Eh bien, non ! Cette ville, — prise en bloc, — est vraiment une chose unique au monde, moins peut-être par ses ruines que par son ciel et surtout par le site extraordinaire qu’elle occupe. Le rocher que j’ai sous les yeux, avec ses grandes surfaces lisses, ses portiques et ses frontons de marbre, est un colossal miroir dressé au centre d’une vaste plaine inondée de clarté, comme pour en capter toute l’opulence lumineuse. Le secret de son prestige est là. En somme, le coup de génie pour un Phidias, ç’a été d’obéir aux indications de la nature. Il a senti qu’il y avait dans cette roche, déjà consacrée par la religion, un piédestal tout préparé pour un chef-d’œuvre. Le chef-d’œuvre réalisé, ce fut la rencontre d’un grand artiste et d’un grand paysage.

Et c’est pour cela qu’il est absurde de séparer le Parthénon de son cadre. Descendez-le de sa colline, ôtez-lui les jeux de la lumière, l’atmosphère brillante et ventilée où il s’épanouit, le voilà presque rabaissé au niveau du Théseion.
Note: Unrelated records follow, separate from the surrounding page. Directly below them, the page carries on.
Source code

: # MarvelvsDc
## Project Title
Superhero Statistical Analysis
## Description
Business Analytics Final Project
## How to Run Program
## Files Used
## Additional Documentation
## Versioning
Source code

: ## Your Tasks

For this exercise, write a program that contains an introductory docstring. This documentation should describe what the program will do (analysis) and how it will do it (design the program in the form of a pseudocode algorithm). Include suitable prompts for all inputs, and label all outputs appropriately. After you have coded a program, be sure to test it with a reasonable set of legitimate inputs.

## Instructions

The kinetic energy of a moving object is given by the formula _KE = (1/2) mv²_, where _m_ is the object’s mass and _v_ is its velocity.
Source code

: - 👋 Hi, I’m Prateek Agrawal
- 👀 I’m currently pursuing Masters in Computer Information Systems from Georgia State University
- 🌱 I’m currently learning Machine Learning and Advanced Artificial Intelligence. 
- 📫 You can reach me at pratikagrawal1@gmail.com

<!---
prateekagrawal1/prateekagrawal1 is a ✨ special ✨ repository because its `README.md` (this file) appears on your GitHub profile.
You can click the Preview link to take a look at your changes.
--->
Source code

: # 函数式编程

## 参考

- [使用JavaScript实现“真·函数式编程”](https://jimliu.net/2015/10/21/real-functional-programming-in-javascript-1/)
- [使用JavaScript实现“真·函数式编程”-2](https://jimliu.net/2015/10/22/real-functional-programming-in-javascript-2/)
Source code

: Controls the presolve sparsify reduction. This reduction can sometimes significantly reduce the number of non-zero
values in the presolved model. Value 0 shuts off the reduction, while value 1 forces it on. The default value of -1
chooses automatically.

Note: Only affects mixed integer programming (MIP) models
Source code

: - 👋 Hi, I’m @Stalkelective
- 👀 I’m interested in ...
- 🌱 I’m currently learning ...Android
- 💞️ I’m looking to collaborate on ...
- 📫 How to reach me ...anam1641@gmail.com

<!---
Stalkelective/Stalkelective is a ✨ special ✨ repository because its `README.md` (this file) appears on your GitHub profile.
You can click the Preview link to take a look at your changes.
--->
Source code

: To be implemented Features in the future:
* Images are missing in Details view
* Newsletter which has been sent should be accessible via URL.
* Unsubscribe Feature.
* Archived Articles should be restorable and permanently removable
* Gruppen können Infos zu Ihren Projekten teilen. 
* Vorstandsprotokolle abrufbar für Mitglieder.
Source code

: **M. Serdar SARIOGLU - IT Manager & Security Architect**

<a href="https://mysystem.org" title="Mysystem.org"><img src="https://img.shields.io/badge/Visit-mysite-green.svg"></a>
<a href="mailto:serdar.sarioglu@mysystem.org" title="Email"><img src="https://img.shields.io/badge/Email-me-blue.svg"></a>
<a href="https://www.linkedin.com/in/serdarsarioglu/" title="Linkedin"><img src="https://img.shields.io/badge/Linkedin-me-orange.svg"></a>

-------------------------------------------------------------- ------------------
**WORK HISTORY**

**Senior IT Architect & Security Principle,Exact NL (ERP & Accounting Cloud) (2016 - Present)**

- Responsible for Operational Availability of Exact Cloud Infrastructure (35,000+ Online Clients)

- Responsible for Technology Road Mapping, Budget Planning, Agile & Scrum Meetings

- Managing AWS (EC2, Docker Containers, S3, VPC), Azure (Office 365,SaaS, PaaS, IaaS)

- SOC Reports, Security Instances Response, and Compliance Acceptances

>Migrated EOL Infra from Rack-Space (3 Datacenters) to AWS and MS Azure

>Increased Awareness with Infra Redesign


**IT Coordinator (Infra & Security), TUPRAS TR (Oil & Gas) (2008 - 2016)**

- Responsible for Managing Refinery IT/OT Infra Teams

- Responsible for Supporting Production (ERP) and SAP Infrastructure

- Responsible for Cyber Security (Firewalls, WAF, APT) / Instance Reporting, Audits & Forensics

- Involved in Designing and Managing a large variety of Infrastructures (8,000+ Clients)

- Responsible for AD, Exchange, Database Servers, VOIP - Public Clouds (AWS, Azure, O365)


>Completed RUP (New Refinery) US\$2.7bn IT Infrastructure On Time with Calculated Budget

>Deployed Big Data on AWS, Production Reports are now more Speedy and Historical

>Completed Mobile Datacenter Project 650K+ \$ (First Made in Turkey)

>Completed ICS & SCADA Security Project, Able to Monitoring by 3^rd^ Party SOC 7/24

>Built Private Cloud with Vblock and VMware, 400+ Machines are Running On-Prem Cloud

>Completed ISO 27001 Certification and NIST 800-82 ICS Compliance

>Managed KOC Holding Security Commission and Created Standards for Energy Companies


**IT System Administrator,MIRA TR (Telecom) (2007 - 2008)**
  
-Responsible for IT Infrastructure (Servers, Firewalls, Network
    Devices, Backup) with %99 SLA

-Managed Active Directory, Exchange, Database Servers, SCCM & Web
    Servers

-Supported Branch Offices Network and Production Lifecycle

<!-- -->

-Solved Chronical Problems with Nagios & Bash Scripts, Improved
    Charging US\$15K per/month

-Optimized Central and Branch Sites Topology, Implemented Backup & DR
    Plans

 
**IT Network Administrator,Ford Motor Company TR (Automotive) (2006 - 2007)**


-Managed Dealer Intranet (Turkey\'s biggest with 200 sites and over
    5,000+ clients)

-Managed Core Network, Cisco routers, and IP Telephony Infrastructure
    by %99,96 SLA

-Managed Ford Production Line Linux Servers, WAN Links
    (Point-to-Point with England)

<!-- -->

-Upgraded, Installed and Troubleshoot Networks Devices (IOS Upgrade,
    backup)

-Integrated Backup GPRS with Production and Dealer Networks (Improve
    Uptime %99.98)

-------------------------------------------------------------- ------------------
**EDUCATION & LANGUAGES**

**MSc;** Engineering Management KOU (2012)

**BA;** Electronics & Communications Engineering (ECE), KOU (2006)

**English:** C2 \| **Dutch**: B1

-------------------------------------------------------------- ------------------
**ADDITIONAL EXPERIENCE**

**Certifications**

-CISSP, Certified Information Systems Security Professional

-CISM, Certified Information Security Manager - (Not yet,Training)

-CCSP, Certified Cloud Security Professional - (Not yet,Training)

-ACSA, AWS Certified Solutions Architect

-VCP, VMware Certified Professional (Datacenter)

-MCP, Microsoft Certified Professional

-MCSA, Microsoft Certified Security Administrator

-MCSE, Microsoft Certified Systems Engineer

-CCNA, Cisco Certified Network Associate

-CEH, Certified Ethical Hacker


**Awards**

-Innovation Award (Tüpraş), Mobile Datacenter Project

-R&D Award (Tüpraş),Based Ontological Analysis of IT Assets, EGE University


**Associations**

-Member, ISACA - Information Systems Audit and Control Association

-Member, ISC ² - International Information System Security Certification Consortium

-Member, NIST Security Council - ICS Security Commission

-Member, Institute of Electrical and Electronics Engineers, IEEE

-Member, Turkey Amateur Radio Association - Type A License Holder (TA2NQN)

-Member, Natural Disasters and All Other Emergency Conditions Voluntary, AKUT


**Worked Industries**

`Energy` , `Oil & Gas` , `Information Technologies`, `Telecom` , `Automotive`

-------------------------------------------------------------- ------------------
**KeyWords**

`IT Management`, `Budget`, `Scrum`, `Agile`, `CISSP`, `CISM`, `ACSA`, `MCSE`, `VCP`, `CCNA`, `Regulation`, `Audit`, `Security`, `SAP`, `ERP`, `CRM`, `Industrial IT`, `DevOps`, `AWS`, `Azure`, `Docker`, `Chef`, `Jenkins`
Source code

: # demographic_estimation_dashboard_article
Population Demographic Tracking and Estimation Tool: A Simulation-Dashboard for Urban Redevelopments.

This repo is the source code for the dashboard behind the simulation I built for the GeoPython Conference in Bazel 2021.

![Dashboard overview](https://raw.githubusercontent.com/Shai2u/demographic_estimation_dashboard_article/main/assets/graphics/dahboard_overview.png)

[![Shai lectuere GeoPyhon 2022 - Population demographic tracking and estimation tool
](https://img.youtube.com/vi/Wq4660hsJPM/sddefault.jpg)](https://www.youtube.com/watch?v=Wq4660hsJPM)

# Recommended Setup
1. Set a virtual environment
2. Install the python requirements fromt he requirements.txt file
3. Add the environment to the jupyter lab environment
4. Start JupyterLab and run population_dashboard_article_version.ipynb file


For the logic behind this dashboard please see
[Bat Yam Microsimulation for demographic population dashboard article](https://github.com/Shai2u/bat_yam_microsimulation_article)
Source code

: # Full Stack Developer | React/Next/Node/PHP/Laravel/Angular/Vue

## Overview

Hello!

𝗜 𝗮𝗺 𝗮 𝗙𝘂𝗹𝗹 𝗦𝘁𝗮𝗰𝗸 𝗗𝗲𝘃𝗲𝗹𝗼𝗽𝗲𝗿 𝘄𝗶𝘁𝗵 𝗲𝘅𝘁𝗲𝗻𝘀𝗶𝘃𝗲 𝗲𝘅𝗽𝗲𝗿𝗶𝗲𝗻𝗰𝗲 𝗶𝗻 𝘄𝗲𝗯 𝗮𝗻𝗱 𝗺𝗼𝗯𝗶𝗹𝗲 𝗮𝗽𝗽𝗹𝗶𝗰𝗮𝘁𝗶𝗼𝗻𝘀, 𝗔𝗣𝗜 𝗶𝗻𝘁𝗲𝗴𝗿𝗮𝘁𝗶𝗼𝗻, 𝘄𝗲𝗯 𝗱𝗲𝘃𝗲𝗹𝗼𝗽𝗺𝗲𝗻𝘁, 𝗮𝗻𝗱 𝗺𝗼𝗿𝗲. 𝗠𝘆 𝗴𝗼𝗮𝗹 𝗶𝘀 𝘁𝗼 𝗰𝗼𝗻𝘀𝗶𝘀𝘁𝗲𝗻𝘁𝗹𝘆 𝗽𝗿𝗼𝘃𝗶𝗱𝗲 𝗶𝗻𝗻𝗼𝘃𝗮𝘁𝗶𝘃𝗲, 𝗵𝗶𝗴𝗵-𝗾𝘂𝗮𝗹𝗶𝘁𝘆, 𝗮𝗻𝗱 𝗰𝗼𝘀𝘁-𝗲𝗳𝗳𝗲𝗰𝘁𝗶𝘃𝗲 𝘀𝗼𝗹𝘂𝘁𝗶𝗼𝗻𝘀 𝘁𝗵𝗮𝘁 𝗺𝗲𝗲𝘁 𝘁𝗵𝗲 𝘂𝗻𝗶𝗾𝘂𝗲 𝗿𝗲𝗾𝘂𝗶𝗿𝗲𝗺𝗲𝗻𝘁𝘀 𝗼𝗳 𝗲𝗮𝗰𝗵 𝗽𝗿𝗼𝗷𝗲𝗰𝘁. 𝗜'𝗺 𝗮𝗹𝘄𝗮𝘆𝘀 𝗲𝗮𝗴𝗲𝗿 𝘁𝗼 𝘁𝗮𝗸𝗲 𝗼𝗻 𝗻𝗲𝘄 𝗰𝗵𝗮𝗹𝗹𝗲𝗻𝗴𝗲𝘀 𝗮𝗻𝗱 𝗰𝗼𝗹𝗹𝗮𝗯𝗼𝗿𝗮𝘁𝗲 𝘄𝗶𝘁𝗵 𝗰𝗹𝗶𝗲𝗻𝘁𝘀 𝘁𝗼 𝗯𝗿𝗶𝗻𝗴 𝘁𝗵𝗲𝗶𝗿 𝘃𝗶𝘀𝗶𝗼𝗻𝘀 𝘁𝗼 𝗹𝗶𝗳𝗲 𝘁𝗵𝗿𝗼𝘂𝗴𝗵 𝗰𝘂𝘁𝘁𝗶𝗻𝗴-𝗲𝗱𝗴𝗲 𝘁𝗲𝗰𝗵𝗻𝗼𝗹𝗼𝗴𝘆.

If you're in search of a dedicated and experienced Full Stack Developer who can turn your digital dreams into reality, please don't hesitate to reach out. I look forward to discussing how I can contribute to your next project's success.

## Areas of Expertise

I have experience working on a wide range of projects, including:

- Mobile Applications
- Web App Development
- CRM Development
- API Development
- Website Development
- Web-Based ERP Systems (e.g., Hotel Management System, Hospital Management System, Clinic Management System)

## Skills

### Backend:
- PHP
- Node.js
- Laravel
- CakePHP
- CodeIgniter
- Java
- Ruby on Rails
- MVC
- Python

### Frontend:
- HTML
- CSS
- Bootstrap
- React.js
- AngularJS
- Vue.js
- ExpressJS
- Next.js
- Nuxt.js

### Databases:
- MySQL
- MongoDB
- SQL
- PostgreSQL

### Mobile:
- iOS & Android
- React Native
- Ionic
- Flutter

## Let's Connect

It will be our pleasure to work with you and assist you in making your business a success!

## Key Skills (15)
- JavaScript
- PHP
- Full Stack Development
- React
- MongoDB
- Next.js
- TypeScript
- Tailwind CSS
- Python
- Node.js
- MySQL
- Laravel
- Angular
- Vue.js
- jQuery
Tel qu’il est, au contraire, il surgit comme un étrange phare qui recueillerait tous les rayons et tous les reflets des matins et des soirs, pour les répandre en une changeante et brève illumination sur les montagnes et sur la mer…

Cela, c’est la grande beauté d’Athènes ; tout le reste n’est que de l’esthétisme, ou de la curiosité.


LOUIS BERTRAND.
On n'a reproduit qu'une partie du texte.